**YOUR OBJECTIVE:** Transcribe all of the records, leaving out any pictures.

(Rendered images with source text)
· · · ·
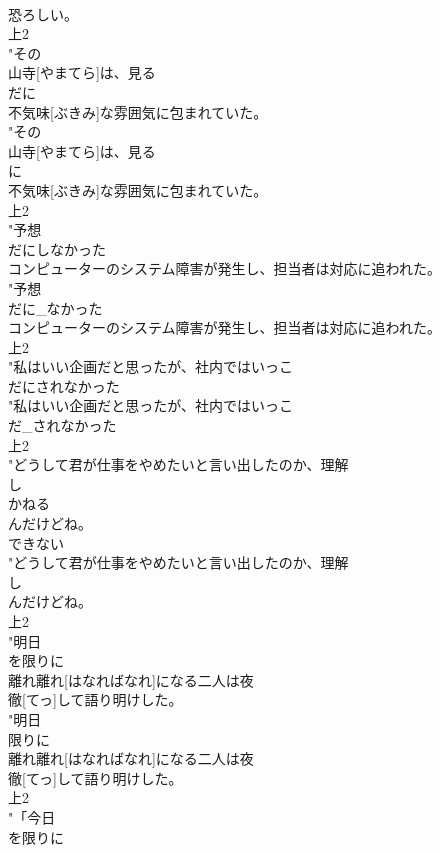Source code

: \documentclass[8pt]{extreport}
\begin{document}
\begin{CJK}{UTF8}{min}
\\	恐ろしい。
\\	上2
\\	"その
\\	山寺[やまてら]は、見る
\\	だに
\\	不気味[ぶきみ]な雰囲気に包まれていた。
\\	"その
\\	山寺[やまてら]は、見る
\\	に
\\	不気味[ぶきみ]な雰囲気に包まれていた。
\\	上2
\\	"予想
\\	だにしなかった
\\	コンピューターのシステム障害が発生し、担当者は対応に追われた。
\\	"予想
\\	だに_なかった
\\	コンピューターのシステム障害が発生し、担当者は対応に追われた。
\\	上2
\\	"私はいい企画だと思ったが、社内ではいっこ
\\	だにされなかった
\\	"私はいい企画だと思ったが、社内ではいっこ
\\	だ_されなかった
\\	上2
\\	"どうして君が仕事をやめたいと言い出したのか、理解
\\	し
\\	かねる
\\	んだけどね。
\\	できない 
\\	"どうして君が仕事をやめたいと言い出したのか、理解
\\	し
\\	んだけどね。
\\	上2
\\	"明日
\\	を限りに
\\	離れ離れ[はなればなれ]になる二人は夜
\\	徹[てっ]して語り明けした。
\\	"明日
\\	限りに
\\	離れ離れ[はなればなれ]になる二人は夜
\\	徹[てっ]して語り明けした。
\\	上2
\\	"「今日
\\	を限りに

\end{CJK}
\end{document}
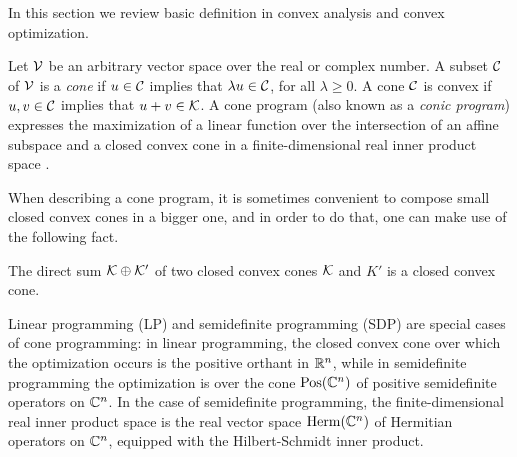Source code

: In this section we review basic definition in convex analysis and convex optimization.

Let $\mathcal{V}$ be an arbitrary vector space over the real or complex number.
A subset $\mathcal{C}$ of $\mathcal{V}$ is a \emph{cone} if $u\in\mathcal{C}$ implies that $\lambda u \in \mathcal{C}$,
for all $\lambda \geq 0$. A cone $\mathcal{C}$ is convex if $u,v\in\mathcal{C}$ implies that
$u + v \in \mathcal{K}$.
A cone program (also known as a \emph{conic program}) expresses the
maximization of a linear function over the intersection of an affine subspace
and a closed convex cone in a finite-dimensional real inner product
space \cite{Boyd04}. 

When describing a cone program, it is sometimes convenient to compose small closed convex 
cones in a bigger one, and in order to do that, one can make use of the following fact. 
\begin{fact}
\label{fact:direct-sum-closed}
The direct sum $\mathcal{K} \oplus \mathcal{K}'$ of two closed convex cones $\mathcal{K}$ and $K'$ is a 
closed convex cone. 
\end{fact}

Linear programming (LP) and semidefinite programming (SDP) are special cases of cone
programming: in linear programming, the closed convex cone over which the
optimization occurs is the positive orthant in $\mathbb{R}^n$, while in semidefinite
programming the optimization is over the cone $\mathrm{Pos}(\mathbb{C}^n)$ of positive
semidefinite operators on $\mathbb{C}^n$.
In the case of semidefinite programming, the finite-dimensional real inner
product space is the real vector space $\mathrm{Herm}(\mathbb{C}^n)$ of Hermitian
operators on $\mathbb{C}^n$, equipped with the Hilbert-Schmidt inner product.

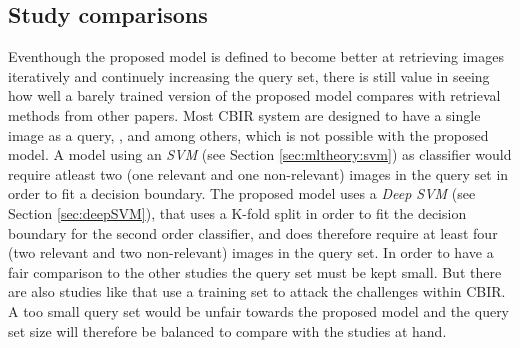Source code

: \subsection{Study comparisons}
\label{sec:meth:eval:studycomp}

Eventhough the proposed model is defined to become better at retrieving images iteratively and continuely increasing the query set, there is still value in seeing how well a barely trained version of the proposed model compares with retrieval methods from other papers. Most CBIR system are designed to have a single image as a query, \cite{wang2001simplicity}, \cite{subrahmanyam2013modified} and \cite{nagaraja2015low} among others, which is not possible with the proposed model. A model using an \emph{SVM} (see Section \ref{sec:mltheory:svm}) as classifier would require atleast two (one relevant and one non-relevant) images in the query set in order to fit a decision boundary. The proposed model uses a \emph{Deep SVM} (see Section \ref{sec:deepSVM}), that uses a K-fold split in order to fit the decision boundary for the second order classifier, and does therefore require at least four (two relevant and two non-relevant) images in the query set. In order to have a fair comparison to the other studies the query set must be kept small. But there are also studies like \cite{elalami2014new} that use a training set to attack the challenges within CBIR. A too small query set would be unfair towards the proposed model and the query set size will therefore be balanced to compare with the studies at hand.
· · · ·
**TASK SOLUTION:**
Source code

: \documentclass[8pt]{extreport}
\begin{document}
\begin{CJK}{UTF8}{min}
\\	恐ろしい。
\\	上2
\\	"その
\\	山寺[やまてら]は、見る
\\	だに
\\	不気味[ぶきみ]な雰囲気に包まれていた。
\\	"その
\\	山寺[やまてら]は、見る
\\	に
\\	不気味[ぶきみ]な雰囲気に包まれていた。
\\	上2
\\	"予想
\\	だにしなかった
\\	コンピューターのシステム障害が発生し、担当者は対応に追われた。
\\	"予想
\\	だに_なかった
\\	コンピューターのシステム障害が発生し、担当者は対応に追われた。
\\	上2
\\	"私はいい企画だと思ったが、社内ではいっこ
\\	だにされなかった
\\	"私はいい企画だと思ったが、社内ではいっこ
\\	だ_されなかった
\\	上2
\\	"どうして君が仕事をやめたいと言い出したのか、理解
\\	し
\\	かねる
\\	んだけどね。
\\	できない 
\\	"どうして君が仕事をやめたいと言い出したのか、理解
\\	し
\\	んだけどね。
\\	上2
\\	"明日
\\	を限りに
\\	離れ離れ[はなればなれ]になる二人は夜
\\	徹[てっ]して語り明けした。
\\	"明日
\\	限りに
\\	離れ離れ[はなればなれ]になる二人は夜
\\	徹[てっ]して語り明けした。
\\	上2
\\	"「今日
\\	を限りに

\end{CJK}
\end{document}
Source code

: In this section we review basic definition in convex analysis and convex optimization.

Let $\mathcal{V}$ be an arbitrary vector space over the real or complex number.
A subset $\mathcal{C}$ of $\mathcal{V}$ is a \emph{cone} if $u\in\mathcal{C}$ implies that $\lambda u \in \mathcal{C}$,
for all $\lambda \geq 0$. A cone $\mathcal{C}$ is convex if $u,v\in\mathcal{C}$ implies that
$u + v \in \mathcal{K}$.
A cone program (also known as a \emph{conic program}) expresses the
maximization of a linear function over the intersection of an affine subspace
and a closed convex cone in a finite-dimensional real inner product
space \cite{Boyd04}. 

When describing a cone program, it is sometimes convenient to compose small closed convex 
cones in a bigger one, and in order to do that, one can make use of the following fact. 
\begin{fact}
\label{fact:direct-sum-closed}
The direct sum $\mathcal{K} \oplus \mathcal{K}'$ of two closed convex cones $\mathcal{K}$ and $K'$ is a 
closed convex cone. 
\end{fact}

Linear programming (LP) and semidefinite programming (SDP) are special cases of cone
programming: in linear programming, the closed convex cone over which the
optimization occurs is the positive orthant in $\mathbb{R}^n$, while in semidefinite
programming the optimization is over the cone $\mathrm{Pos}(\mathbb{C}^n)$ of positive
semidefinite operators on $\mathbb{C}^n$.
In the case of semidefinite programming, the finite-dimensional real inner
product space is the real vector space $\mathrm{Herm}(\mathbb{C}^n)$ of Hermitian
operators on $\mathbb{C}^n$, equipped with the Hilbert-Schmidt inner product.

Source code

: \subsection{Study comparisons}
\label{sec:meth:eval:studycomp}

Eventhough the proposed model is defined to become better at retrieving images iteratively and continuely increasing the query set, there is still value in seeing how well a barely trained version of the proposed model compares with retrieval methods from other papers. Most CBIR system are designed to have a single image as a query, \cite{wang2001simplicity}, \cite{subrahmanyam2013modified} and \cite{nagaraja2015low} among others, which is not possible with the proposed model. A model using an \emph{SVM} (see Section \ref{sec:mltheory:svm}) as classifier would require atleast two (one relevant and one non-relevant) images in the query set in order to fit a decision boundary. The proposed model uses a \emph{Deep SVM} (see Section \ref{sec:deepSVM}), that uses a K-fold split in order to fit the decision boundary for the second order classifier, and does therefore require at least four (two relevant and two non-relevant) images in the query set. In order to have a fair comparison to the other studies the query set must be kept small. But there are also studies like \cite{elalami2014new} that use a training set to attack the challenges within CBIR. A too small query set would be unfair towards the proposed model and the query set size will therefore be balanced to compare with the studies at hand.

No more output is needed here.